Starting Point: Constrained to ‘Unconstrained’
\[ \begin{split} \underset{b,w}{\text{min}} \quad & \frac{1}{2} w^T w \\ \text{subject to } \quad & y_n (w^T \underbrace{z_n}_{\Phi(x_n)} + b) \ge 1 \text{ for all } n \end{split} \]
Lagrange Function: with Lagrange Multipliers \(\alpha_n\)

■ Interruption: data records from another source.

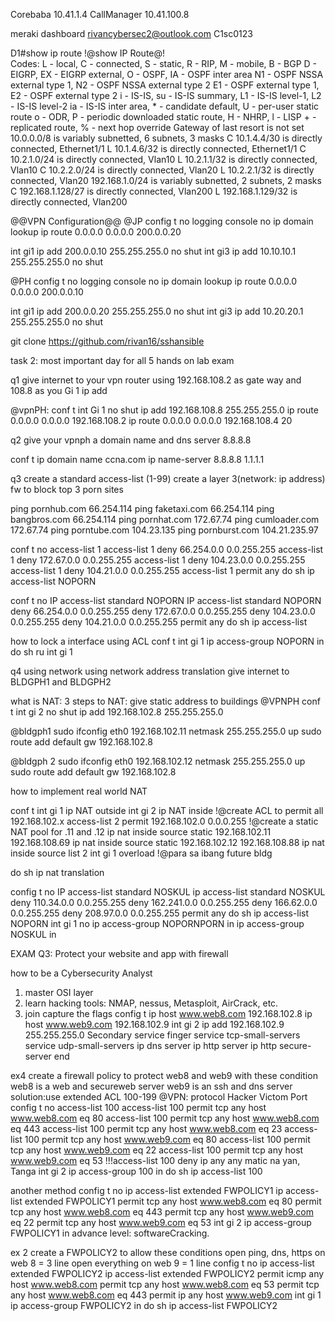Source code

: Corebaba
10.41.1.4
CallManager
10.41.100.8

meraki dashboard
rivancybersec2@outlook.com
C1sc0123


D1#show ip route !@show IP Route@!  
Codes: L - local, C - connected, S - static, R - RIP, M - mobile, B - BGP
       D - EIGRP, EX - EIGRP external, O - OSPF, IA - OSPF inter area 
       N1 - OSPF NSSA external type 1, N2 - OSPF NSSA external type 2
       E1 - OSPF external type 1, E2 - OSPF external type 2
       i - IS-IS, su - IS-IS summary, L1 - IS-IS level-1, L2 - IS-IS level-2
       ia - IS-IS inter area, * - candidate default, U - per-user static route
       o - ODR, P - periodic downloaded static route, H - NHRP, l - LISP
       + - replicated route, % - next hop override
Gateway of last resort is not set
      10.0.0.0/8 is variably subnetted, 6 subnets, 3 masks
C        10.1.4.4/30 is directly connected, Ethernet1/1
L        10.1.4.6/32 is directly connected, Ethernet1/1
C        10.2.1.0/24 is directly connected, Vlan10
L        10.2.1.1/32 is directly connected, Vlan10
C        10.2.2.0/24 is directly connected, Vlan20
L        10.2.2.1/32 is directly connected, Vlan20
      192.168.1.0/24 is variably subnetted, 2 subnets, 2 masks
C        192.168.1.128/27 is directly connected, Vlan200
L        192.168.1.129/32 is directly connected, Vlan200



@@VPN Configuration@@
@JP
config t
no logging console
no ip domain lookup
ip route 0.0.0.0 0.0.0.0 200.0.0.20

int gi1
ip add 200.0.0.10 255.255.255.0
no shut
int gi3
ip add 10.10.10.1 255.255.255.0
no shut

@PH
config t
no logging console
no ip domain lookup
ip route 0.0.0.0 0.0.0.0 200.0.0.10

int gi1
ip add 200.0.0.20 255.255.255.0
no shut
int gi3
ip add 10.20.20.1 255.255.255.0
no shut

git clone https://github.com/rivan16/sshansible


task 2: most important day for all 5 hands on lab exam

q1 give internet to your vpn router using 192.168.108.2 as gate way and 108.8 as you Gi 1 ip add

@vpnPH:
conf t
int Gi 1
no shut 
ip add 192.168.108.8 255.255.255.0
ip route 0.0.0.0 0.0.0.0 192.168.108.2
ip route 0.0.0.0 0.0.0.0 192.168.108.4 20


q2 give your vpnph a domain name and dns server 8.8.8.8

conf t
ip domain name ccna.com
ip name-server 8.8.8.8 1.1.1.1


q3 create a standard access-list (1-99)
create a layer 3(network: ip address) fw to block top 3 porn sites

ping pornhub.com 66.254.114
ping faketaxi.com 66.254.114
ping bangbros.com 66.254.114
ping pornhat.com 172.67.74
ping cumloader.com 172.67.74
ping porntube.com 104.23.135
ping pornburst.com 104.21.235.97

conf t 
no access-list 1
access-list 1 deny 66.254.0.0 0.0.255.255
access-list 1 deny 172.67.0.0 0.0.255.255
access-list 1 deny 104.23.0.0 0.0.255.255
access-list 1 deny 104.21.0.0 0.0.255.255
access-list 1 permit any
do sh ip access-list NOPORN

conf t 
no IP access-list standard NOPORN
IP access-list standard NOPORN
deny 66.254.0.0 0.0.255.255
deny 172.67.0.0 0.0.255.255
deny 104.23.0.0 0.0.255.255
deny 104.21.0.0 0.0.255.255
permit any
do sh ip access-list

how to lock a interface using ACL
conf t 
int gi 1
ip access-group NOPORN in 
do sh ru int gi 1

q4 using network using network address translation give internet to BLDGPH1 and BLDGPH2

what is NAT: 
3 steps to NAT:
give static address to buildings
@VPNPH
conf t 
int gi 2 
no shut
ip add 192.168.102.8 255.255.255.0

@bldgph1
sudo ifconfig eth0 192.168.102.11 netmask 255.255.255.0 up
sudo route add default gw 192.168.102.8

@bldgph 2
sudo ifconfig eth0 192.168.102.12 netmask 255.255.255.0 up
sudo route add default gw 192.168.102.8


how to implement real world NAT

conf t 
int gi 1
ip NAT outside
int gi 2
ip NAT inside
!@create ACL to permit all 192.168.102.x
access-list 2 permit 192.168.102.0 0.0.0.255
!@create a static NAT pool for .11 and .12
ip nat inside source static 192.168.102.11 192.168.108.69
ip nat inside source static 192.168.102.12 192.168.108.88
ip nat inside source list 2 int gi 1 overload
!@para sa ibang future bldg 

do sh ip nat translation


config t
no IP access-list standard NOSKUL
ip access-list standard NOSKUL
deny 110.34.0.0 0.0.255.255
deny 162.241.0.0 0.0.255.255
deny 166.62.0.0 0.0.255.255
deny 208.97.0.0 0.0.255.255
permit any
do sh ip access-list NOPORN
int gi 1
no ip access-group NOPORNPORN in 
ip access-group NOSKUL in


EXAM Q3: Protect your website and app with firewall

how to be a Cybersecurity Analyst
1. master OSI layer
2. learn hacking tools: NMAP, nessus, Metasploit, AirCrack, etc.
3. join capture the flags
config t 
ip host www.web8.com 192.168.102.8
ip host www.web9.com 192.168.102.9
int gi 2
 ip add 192.168.102.9 255.255.255.0 Secondary
service finger
service tcp-small-servers
service udp-small-servers
ip dns server
ip http server
ip http secure-server
end


ex4 create a firewall policy to protect web8 and web9 with these condition
web8 is a web and secureweb server
web9 is an ssh and dns server
solution:use extended ACL 100-199
@VPN: protocol Hacker Victom Port
config t
no access-list 100 
access-list 100 permit tcp any host www.web8.com eq 80
access-list 100 permit tcp any host www.web8.com eq 443
access-list 100 permit tcp any host www.web8.com eq 23
access-list 100 permit tcp any host www.web9.com eq 80
access-list 100 permit tcp any host www.web9.com eq 22
access-list 100 permit tcp any host www.web9.com eq 53
!!!access-list 100 deny ip any any matic na yan, Tanga
int gi 2
ip access-group 100 in
do sh ip access-list 100

another method
config t
no ip access-list extended FWPOLICY1
ip access-list extended FWPOLICY1
permit tcp any host www.web8.com eq 80
permit tcp any host www.web8.com eq 443
permit tcp any host www.web9.com eq 22
permit tcp any host www.web9.com eq 53
int gi 2
ip access-group FWPOLICY1 in
advance level: softwareCracking.

ex 2 create a FWPOLICY2 to allow these conditions
open ping, dns, https on web 8 = 3 line
open everything on web 9 = 1 line
config t 
no ip access-list extended FWPOLICY2
ip access-list extended FWPOLICY2
permit icmp any host www.web8.com 
permit tcp any host www.web8.com eq 53
permit tcp any host www.web8.com eq 443
permit ip any host www.web9.com 
int gi 1
ip access-group FWPOLICY2 in
do sh ip access-list FWPOLICY2
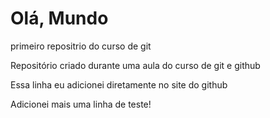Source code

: # Olá, Mundo
 primeiro repositrio do curso de git 


Repositório criado durante uma aula do curso de git e github

Essa linha eu adicionei diretamente no site do github


Adicionei mais uma linha de teste!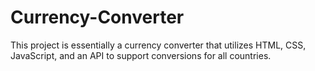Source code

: # Currency-Converter
This project is essentially a currency converter that utilizes HTML, CSS, JavaScript, and an API to support conversions for all countries.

\[ \mathcal{L}(b, w, \alpha) = \underbrace{\frac{1}{2} w^T w}_{\text{objective}} + \sum_{n=1}^{N} \alpha_n \underbrace{(1 - y_n(w^T z_n + b))}_{\text{constraint}} \]
Claim
\[ \text{SVM } \equiv \underset{b,w}{\text{min}} (\underset{\text{all } \alpha_n \ge 0}{\text{max}} \mathcal{L}(b, w, \alpha)) = \underset{b,w}{\text{min}} ( \infty \text{ if violate }; \frac{1}{2} w^T w \text{ if feasible}) \]
Constraint now hidden in \(max\).
Lagrange Dual Problem
for any fixed \(\alpha'\) with all \(\alpha_n' \ge 0\),
\[ \underset{b,w}{\text{min}} (\underset{\text{all } \alpha_n \ge 0}{\text{max}} \mathcal{L}(b, w, \alpha)) \ge \underset{b,w}{\text{min}} \mathcal{L}(b, w, \alpha')) \]
because \(\text{max} \ge \text{any}\).
for best \(\alpha' \ge 0\) on RHS,
\[ \underset{b,w}{\text{min}} (\underset{\text{all } \alpha_n \ge 0}{\text{max}} \mathcal{L}(b, w, \alpha)) \ge \underbrace{ \underset{\text{all } \alpha_n \ge 0}{\text{max}} \underset{b,w}{\text{min}} \mathcal{L}(b, w, \alpha')) }_{\text{Lagrange dual problem}} \]
because best is one of any.
If we solve the dual problem, we get a lower bound of the primal problem.
Strong Duality of Quadratic Programming
\[ \underbrace{ \underset{b,w}{\text{min}} (\underset{\text{all } \alpha_n \ge 0}{\text{max}} \mathcal{L}(b, w, \alpha)) }_{\text{equiv. to original (primal) SVM}} = \underbrace{ \underset{\text{all } \alpha_n \ge 0}{\text{max}} \underset{b,w}{\text{min}} \mathcal{L}(b, w, \alpha')) }_{\text{Lagrange dual problem}} \]
exists primal-dual optimal solution \((b, w, \alpha)\) for both sides.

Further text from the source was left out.